The broad outlines of the plan resemble elements of waivers granted to other Republican-led states. For example, the Pennsylvania waiver allows the state to provide premium assistance to its expansion population to shop for private plans on an exchange. Arkansas and Iowa adopted similar models. Other states, including Iowa, have similarly received permission to charge premiums for certain beneficiaries.
“HHS has stuck to the lines that they've previously drawn in other states,” said Leonardo Cuello, director of health reform for the National Health Law Program. Corbett initially intended to require that beneficiaries be employed or looking for work to keep their benefits. That request was dropped.

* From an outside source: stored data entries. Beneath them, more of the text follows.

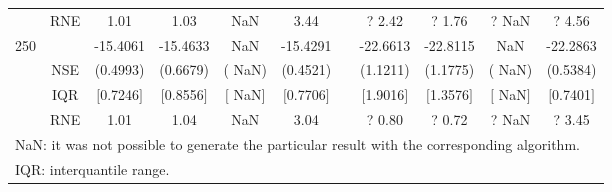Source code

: {{\begin{longtable}{ccccccccccc}
  & RNE &   1.01 &   1.03 &    NaN &   3.44 &  &?   2.42 & ?   1.76 &  ?    NaN & ?   4.56   \\ [1ex] 
250 & & -15.4061 & -15.4633 &    NaN & -15.4291 & & -22.6613 & -22.8115 &    NaN & -22.2863  \\ 
  & NSE & (0.4993) & (0.6679) & (   NaN) & (0.4521) & & (1.1211) & (1.1775) & (   NaN) & (0.5384)   \\ 
 & IQR & $[$0.7246$]$ & $[$0.8556$]$ & $[$   NaN$]$ & $[$0.7706$]$ & & $[$1.9016$]$ & $[$1.3576$]$  &$[$   NaN$]$ & $[$0.7401$]$  \\  
  & RNE &   1.01 &   1.04 &    NaN &   3.04 &  &?   0.80 & ?   0.72 &  ?    NaN & ?   3.45   \\ [1ex] 
\hline 
  \multicolumn{11}{l}{\footnotesize{NaN: it was not possible to generate the particular result with the corresponding algorithm.}} \\ 
  \multicolumn{11}{l}{\footnotesize{IQR: interquantile range.}} \\ 
\end{longtable} 
} 
}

However, Cuello and other advocates still have concerns about some of the concessions the CMS made to the state. Most troubling, he said, is that the CMS expressed willingness to allow the state to impose limits on benefits at a later date.
Pennsylvania asked for permission to limit the number of times a beneficiary could go to a doctor, be hospitalized or receive certain tests. The CMS said it would consider those requests pending data from the state showing the changes would not harm enrollees. “That is very, very scary,” Cuello said.
And even though Iowa got approval to charge premiums, the waiver capped the amount at $10 a month. Pennsylvania's waiver means low-income residents may have to pay as much as $30 a month, depending on how much they earn.